I've recently started using libclang to parse C files. The problem I'm having is that apparently, libclang initiates the preprocessor before generating AST. I would like to prohibit the preprocessor from running, and instead be given information that preprocessor directives are in the file...
I use the following python script (cindex.py and libclang)
import codecs
from clang.cindex import *
class SourceFile(object):
def __init__(self, path):
with codecs.open(path, 'r', 'utf-8') as file:
self.file_content = file.read()
index = Index.create()
root_node = index.parse(path)
for included in root_node.get_includes():
print included.include
self.print_declerations(root_node.cursor)
def print_declerations(self, root, recurse=True):
print root.kind.name, root.spelling
if root.kind.is_declaration():
node_def = root.get_definition()
if node_def is not None:
start_offset = node_def.extent.start.offset
end_offset = node_def.extent.end.offset + 1
print self.file_content[start_offset:end_offset], '\n'
if recurse:
for child in root.get_children():
self.print_declerations(child, False)
if __name__ == '__main__':
path = 'Sample.cpp'
print 'Translation unit:', path
source = SourceFile(path)
Which outputs
Translation unit: Sample.cpp
/mingw/include\stdio.h
/mingw/include\_mingw.h
/mingw/include\sys/types.h
TRANSLATION_UNIT None
TYPEDEF_DECL __builtin_va_list
STRUCT_DECL _iobuf
TYPEDEF_DECL FILE
VAR_DECL _iob
UNEXPOSED_DECL
FUNCTION_DECL main
int main()
{
printf(HELLO_WORLD);
return 0;
}
For the following C-code:
#include <stdio.h>
#define HELLO_WORLD "HELLO!"
int main()
{
printf(HELLO_WORLD);
return 0;
}
What I would like is to get DEFINE_DECL HELLO_WORLD for my #define in the code (currently I get nothing).

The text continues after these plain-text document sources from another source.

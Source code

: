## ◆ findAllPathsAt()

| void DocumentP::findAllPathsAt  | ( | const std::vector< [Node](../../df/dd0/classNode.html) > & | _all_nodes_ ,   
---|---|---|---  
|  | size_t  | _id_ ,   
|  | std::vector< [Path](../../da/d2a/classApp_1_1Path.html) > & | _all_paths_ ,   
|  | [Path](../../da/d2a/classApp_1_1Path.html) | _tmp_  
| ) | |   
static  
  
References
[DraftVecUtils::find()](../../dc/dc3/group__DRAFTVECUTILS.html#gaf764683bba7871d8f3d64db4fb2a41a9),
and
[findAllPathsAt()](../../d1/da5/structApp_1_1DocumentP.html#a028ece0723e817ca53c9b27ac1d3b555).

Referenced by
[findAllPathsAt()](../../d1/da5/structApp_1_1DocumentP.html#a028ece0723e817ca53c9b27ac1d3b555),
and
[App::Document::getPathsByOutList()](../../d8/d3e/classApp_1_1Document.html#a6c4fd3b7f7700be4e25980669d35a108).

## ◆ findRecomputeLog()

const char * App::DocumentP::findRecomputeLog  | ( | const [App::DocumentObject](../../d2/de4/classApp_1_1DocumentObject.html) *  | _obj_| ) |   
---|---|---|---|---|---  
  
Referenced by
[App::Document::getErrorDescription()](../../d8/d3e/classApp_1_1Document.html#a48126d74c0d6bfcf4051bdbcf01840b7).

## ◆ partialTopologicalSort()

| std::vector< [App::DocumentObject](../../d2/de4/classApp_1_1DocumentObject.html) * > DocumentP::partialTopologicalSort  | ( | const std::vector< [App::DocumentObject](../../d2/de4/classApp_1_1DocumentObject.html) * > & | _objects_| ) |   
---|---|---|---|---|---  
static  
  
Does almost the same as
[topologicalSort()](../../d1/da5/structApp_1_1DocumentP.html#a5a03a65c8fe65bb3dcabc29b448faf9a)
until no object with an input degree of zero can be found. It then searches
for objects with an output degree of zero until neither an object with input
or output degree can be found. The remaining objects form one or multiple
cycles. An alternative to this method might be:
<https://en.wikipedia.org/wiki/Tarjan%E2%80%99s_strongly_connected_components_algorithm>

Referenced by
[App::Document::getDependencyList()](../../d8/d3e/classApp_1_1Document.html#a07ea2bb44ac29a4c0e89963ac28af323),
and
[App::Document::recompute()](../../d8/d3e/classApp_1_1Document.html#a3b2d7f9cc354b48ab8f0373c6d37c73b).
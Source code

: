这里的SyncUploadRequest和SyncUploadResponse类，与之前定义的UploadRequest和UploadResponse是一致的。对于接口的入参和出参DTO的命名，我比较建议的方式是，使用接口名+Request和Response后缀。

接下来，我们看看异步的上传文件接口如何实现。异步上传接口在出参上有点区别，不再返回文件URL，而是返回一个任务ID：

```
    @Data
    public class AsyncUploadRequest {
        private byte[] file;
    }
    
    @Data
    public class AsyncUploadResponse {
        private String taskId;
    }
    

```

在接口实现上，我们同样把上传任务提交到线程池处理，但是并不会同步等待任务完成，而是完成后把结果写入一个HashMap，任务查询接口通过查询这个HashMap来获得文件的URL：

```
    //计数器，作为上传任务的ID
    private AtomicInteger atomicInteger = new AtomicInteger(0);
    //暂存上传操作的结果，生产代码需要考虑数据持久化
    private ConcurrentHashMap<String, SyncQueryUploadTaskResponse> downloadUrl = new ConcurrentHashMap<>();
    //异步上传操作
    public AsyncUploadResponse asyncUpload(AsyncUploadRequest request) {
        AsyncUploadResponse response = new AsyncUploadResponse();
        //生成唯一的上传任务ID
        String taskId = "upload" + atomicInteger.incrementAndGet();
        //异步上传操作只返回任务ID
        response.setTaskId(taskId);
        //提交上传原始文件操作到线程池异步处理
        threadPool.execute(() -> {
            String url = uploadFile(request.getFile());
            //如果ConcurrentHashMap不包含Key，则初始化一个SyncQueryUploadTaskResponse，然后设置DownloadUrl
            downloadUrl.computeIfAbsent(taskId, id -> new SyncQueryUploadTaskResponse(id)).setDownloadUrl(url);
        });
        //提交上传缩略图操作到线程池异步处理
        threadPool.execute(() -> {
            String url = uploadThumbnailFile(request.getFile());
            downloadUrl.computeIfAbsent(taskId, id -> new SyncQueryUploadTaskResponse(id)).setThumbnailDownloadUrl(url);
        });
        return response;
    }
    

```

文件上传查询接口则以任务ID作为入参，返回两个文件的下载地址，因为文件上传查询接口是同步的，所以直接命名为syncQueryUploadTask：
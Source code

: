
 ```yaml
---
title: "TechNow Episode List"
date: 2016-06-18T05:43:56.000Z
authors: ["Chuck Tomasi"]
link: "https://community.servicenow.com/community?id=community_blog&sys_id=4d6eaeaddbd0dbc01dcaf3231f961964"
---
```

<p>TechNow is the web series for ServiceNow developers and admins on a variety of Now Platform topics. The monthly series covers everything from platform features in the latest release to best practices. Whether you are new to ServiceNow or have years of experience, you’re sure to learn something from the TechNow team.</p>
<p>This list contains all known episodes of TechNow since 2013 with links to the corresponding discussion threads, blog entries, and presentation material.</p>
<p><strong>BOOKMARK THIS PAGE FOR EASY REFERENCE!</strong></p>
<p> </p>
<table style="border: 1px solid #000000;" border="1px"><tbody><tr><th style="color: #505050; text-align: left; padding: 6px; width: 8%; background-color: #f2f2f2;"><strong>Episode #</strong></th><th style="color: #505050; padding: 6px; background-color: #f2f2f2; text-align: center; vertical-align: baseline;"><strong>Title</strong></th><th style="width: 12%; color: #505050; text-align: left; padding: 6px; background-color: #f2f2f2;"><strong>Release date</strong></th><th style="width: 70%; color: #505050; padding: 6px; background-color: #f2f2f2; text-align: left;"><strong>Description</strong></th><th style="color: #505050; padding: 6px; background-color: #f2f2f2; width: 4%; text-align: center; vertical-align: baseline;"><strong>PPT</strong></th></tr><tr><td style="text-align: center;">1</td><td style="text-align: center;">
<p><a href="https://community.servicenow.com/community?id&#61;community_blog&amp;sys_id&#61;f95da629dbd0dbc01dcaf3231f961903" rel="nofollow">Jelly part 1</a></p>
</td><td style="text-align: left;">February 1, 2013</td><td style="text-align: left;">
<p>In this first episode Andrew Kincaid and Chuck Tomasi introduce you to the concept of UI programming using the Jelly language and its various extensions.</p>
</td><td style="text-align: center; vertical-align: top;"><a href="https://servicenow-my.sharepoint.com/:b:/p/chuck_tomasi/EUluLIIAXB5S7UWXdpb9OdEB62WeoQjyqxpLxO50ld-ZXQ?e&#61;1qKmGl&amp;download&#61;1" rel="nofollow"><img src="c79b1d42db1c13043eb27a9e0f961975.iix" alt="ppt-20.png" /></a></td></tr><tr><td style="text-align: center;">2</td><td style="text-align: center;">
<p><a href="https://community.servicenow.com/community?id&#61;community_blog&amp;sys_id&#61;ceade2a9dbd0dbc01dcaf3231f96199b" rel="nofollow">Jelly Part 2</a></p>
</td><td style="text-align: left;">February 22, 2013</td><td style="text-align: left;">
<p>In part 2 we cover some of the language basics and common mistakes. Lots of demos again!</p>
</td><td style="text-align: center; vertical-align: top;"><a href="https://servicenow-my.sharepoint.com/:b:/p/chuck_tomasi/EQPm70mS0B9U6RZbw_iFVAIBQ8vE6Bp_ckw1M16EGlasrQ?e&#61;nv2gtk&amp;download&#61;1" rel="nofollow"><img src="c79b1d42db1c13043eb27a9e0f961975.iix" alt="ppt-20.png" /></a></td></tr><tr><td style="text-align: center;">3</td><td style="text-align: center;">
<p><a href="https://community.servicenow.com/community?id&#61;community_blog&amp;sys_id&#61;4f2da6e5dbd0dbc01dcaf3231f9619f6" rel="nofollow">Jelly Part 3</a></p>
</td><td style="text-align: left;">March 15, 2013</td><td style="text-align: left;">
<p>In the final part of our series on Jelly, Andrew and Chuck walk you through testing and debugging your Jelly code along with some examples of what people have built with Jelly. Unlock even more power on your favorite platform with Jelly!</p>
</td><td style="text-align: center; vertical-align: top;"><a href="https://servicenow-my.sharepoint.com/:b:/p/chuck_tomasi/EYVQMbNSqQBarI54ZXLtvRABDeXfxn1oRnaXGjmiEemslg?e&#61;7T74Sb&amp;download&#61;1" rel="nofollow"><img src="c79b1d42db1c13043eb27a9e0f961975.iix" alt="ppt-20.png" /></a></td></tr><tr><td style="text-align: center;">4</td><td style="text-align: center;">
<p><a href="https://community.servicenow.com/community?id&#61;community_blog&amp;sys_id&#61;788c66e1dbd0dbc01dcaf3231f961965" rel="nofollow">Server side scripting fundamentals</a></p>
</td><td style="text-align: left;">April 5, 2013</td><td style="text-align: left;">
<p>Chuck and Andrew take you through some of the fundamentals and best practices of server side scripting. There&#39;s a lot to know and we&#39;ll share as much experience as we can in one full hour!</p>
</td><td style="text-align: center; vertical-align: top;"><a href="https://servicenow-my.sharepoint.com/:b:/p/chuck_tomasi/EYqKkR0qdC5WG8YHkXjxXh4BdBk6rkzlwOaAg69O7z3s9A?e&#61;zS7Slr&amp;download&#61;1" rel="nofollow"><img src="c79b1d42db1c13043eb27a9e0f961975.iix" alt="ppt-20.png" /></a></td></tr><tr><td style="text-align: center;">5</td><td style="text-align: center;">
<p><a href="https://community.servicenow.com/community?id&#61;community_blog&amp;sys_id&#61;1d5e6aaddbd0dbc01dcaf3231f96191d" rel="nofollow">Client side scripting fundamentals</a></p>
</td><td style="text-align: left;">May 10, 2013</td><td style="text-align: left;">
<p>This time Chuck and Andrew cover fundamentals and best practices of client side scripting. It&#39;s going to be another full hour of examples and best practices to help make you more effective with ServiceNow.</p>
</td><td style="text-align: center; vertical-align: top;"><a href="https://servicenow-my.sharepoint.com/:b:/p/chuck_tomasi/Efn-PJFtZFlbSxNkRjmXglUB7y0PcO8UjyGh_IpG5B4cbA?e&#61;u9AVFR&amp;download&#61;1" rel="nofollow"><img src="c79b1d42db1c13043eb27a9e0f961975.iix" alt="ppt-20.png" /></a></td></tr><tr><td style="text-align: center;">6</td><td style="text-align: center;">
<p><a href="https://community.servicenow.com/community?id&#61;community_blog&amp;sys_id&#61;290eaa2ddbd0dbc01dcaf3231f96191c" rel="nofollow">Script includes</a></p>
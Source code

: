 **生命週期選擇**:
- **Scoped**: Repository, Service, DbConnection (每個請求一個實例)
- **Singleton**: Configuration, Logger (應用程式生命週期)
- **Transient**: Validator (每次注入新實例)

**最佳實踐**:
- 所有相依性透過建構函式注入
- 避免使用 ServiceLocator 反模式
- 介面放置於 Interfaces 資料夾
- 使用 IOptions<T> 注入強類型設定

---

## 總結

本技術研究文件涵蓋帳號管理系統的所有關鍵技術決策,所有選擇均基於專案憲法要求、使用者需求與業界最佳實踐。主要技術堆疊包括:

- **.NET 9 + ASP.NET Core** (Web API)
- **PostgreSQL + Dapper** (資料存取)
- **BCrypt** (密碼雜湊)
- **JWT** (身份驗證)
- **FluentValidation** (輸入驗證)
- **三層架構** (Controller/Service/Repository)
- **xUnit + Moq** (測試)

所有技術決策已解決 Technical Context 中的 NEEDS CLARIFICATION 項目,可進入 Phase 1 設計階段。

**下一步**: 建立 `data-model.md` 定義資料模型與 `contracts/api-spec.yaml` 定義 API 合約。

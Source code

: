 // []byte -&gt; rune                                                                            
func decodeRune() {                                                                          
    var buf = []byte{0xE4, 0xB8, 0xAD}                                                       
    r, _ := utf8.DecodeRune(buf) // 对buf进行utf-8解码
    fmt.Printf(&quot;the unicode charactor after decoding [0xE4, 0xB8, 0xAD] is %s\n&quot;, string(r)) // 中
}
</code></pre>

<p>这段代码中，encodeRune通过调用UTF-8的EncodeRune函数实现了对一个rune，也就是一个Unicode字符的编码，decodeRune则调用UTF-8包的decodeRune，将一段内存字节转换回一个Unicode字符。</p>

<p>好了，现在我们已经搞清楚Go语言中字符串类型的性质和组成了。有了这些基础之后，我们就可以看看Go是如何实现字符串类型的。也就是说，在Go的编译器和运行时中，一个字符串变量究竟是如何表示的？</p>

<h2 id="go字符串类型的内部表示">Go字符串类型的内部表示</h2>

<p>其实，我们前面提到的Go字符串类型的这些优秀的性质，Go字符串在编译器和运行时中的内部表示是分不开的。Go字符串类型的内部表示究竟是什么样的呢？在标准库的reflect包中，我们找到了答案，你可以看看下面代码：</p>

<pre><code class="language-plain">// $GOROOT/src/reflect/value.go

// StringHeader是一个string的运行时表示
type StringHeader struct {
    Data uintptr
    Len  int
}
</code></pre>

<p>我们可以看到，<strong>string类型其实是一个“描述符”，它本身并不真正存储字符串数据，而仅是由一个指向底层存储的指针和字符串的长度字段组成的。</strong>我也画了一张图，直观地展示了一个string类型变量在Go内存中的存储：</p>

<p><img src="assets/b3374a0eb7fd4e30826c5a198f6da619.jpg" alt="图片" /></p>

And of course also get similar statements for my #include's. Is this possible?
EDIT: Basically, I want to parse the file without preprocessor directives expanded.
A few days ago I have asked the same question on the #llvm freenode irc channel. The answer was "macroses is not part of AST, so you can't", but most probably "-fsyntax-only" option and clang plugin instead of libclang may help you.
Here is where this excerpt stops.